Propagandhi: Victory Lap
In the present day, artists from all walks of life are vocal about their political beliefs, be it in their art or on their Twitter feeds. But where Less Talk, More Rock was a resonant time capsule, as Propagandhi prepares to release its seventh album, Victory Lap, they aren't afforded the same luxury. In the age of Twitter, dialogues move quicker than ever, as it's become a platform that both pushes us ever closer to nuclear war and allows dissenting voices to be amplified. In 1996, Propagandhi could release a song taking aim at Shell's politics and have it come across like a revelation. But now, everyone is already up to speed, the minute it happens. And Propagandhi is taking part in the conversation, too. "It gives us license to feel like we don't have to write a song about a trade agreement," says Hannah. "We can, up to the minute, chime in with some stupid, sarcastic remark and then it's done. I just filed that grievance away, now let's write a song about headbanging." —David Anthony, On 'Victory Lap,' Propagandhi Go from Political Punk Pioneers to Participants
Torres: Three Futures
This is the next step in the evolution of Torres. In the four years since she released her debut LP and moved to Brooklyn, Mackenzie Scott has turned from a raw singer-songwriter into a confounding art rock force, embracing a God-tinged mysticism. Three Futures, her third LP, sets out a new worldview. It's the sound of Scott moving further away from the strictures of the Baptist Church in which she was raised and with which she grappled on her her first two albums, Torres and Sprinter. Through a combination of industrial clatter and warm tones, Three Futures lays out a new spirituality, with the body as a conduit for the soul. —Alex Robert Ross, The Art Rock Rebellion of Torres
The second album from French-Cuban twin sister duo Ibeyi was produced by XL Recordings founder Richard Russell and features contributions from Mala Rodriguez, Kamasi Washington, Chilly Gonzales, and Meshell Ndegeocello. It follows their 2015 self-titled debut and last year's appearance in Beyoncé's Lemonade visual album.
Four Tet: New Energy
Kieran Hebden kept fans on edge before the announcement of his ninth studio album as Four Tet, sending out vague but promising tweets. The 14-track album features the previously-released singles "Planet," "Two Thousand and Seventeen," "Scientists," and "SW9 9SL."

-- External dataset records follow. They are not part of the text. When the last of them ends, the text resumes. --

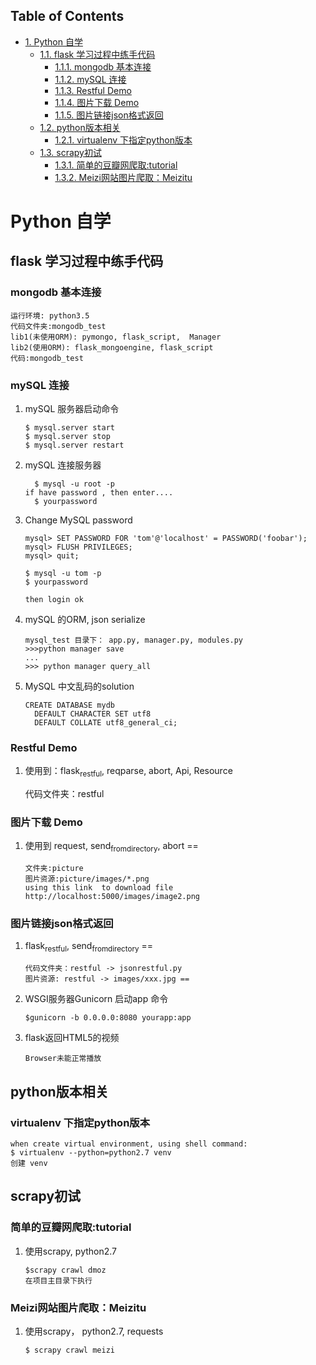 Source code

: <div id="table-of-contents">
<h2>Table of Contents</h2>
<div id="text-table-of-contents">
<ul>
<li><a href="#orgeaa0139">1. Python 自学</a>
<ul>
<li><a href="#org63615b7">1.1. flask 学习过程中练手代码</a>
<ul>
<li><a href="#org8366742">1.1.1. mongodb 基本连接</a></li>
<li><a href="#orgf9c686e">1.1.2. mySQL 连接</a></li>
<li><a href="#org05c95ac">1.1.3. Restful Demo</a></li>
<li><a href="#orgfeb99da">1.1.4. 图片下载 Demo</a></li>
<li><a href="#orga4f3ee4">1.1.5. 图片链接json格式返回</a></li>
</ul>
</li>
<li><a href="#orgba4feff">1.2. python版本相关</a>
<ul>
<li><a href="#orgfd809fc">1.2.1. virtualenv 下指定python版本</a></li>
</ul>
</li>
<li><a href="#orga3407e4">1.3. scrapy初试</a>
<ul>
<li><a href="#org9779e4b">1.3.1. 简单的豆瓣网爬取:tutorial</a></li>
<li><a href="#orgb315f69">1.3.2. Meizi网站图片爬取：Meizitu</a></li>
</ul>
</li>
</ul>
</li>
</ul>
</div>
</div>

<a id="orgeaa0139"></a>

# Python 自学


<a id="org63615b7"></a>

## flask 学习过程中练手代码


<a id="org8366742"></a>

### mongodb 基本连接

    运行环境: python3.5
    代码文件夹:mongodb_test  
    lib1(未使用ORM): pymongo, flask_script,  Manager
    lib2(使用ORM): flask_mongoengine, flask_script
    代码:mongodb_test


<a id="orgf9c686e"></a>

### mySQL 连接

1.  mySQL 服务器启动命令

        $ mysql.server start
        $ mysql.server stop
        $ mysql.server restart

2.  mySQL 连接服务器

          $ mysql -u root -p
        if have password , then enter....
          $ yourpassword

3.  Change MySQL password

        mysql> SET PASSWORD FOR 'tom'@'localhost' = PASSWORD('foobar');
        mysql> FLUSH PRIVILEGES;
        mysql> quit;
        
        $ mysql -u tom -p
        $ yourpassword
        
        then login ok

4.  mySQL 的ORM, json serialize

        mysql_test 目录下： app.py, manager.py, modules.py 
        >>>python manager save
        ...
        >>> python manager query_all

5.  MySQL 中文乱码的solution

        CREATE DATABASE mydb
          DEFAULT CHARACTER SET utf8
          DEFAULT COLLATE utf8_general_ci;


<a id="org05c95ac"></a>

### Restful Demo

1.  使用到：flask<sub>restful</sub>, reqparse, abort, Api, Resource

    代码文件夹：restful 


<a id="orgfeb99da"></a>

### 图片下载 Demo

1.  使用到 request, send<sub>from</sub><sub>directory</sub>, abort ==

        文件夹:picture 
        图片资源:picture/images/*.png
        using this link  to download file http://localhost:5000/images/image2.png


<a id="orga4f3ee4"></a>

### 图片链接json格式返回

1.  flask<sub>restful</sub>, send<sub>from</sub><sub>directory</sub> ==

        代码文件夹：restful -> jsonrestful.py
        图片资源: restful -> images/xxx.jpg ==

2.  WSGI服务器Gunicorn 启动app 命令

        $gunicorn -b 0.0.0.0:8080 yourapp:app

3.  flask返回HTML5的视频

        Browser未能正常播放


<a id="orgba4feff"></a>

## python版本相关


<a id="orgfd809fc"></a>

### virtualenv 下指定python版本

    when create virtual environment, using shell command:
    $ virtualenv --python=python2.7 venv
    创建 venv


<a id="orga3407e4"></a>

## scrapy初试


<a id="org9779e4b"></a>

### 简单的豆瓣网爬取:tutorial

1.  使用scrapy, python2.7

        $scrapy crawl dmoz  
        在项目主目录下执行


<a id="orgb315f69"></a>

### Meizi网站图片爬取：Meizitu

1.  使用scrapy， python2.7, requests

        $ scrapy crawl meizi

Protomartyr: Relatives in Descent
The fourth album from grizzled, apocalyptic Detroit four-piece Protomartyr is also their first for Domino Records. They debuted the album last week by placing copies in the jukeboxes of four bars across America. Biting social critiques and post-punk brutality abound.
The World Is a Beautiful Place & I Am No Longer Afraid to Die: Always Foreign
Connecticut's The World Is a Beautiful Place & I Am No Longer Afraid to Die isn't for the faint of heart. The band's records are cinematic in scope, telling stories that don't have definitive endpoints, instead using ambiguity to pack an emotional punch. On their new album, Always Foreign, the band embraces that all the more, turning in songs that churn slowly, balancing soaring harmonies against moments that linger in the disquiet. In many ways, "Marine Tigers" is a perfect encapsulation not just of the band's music, but the lyrical content that makes up Always Foreign. —David Anthony, The World Is a Beautiful Place & I Am No Longer Afraid to Die Tackle Xenophobia in "Marine Tigers"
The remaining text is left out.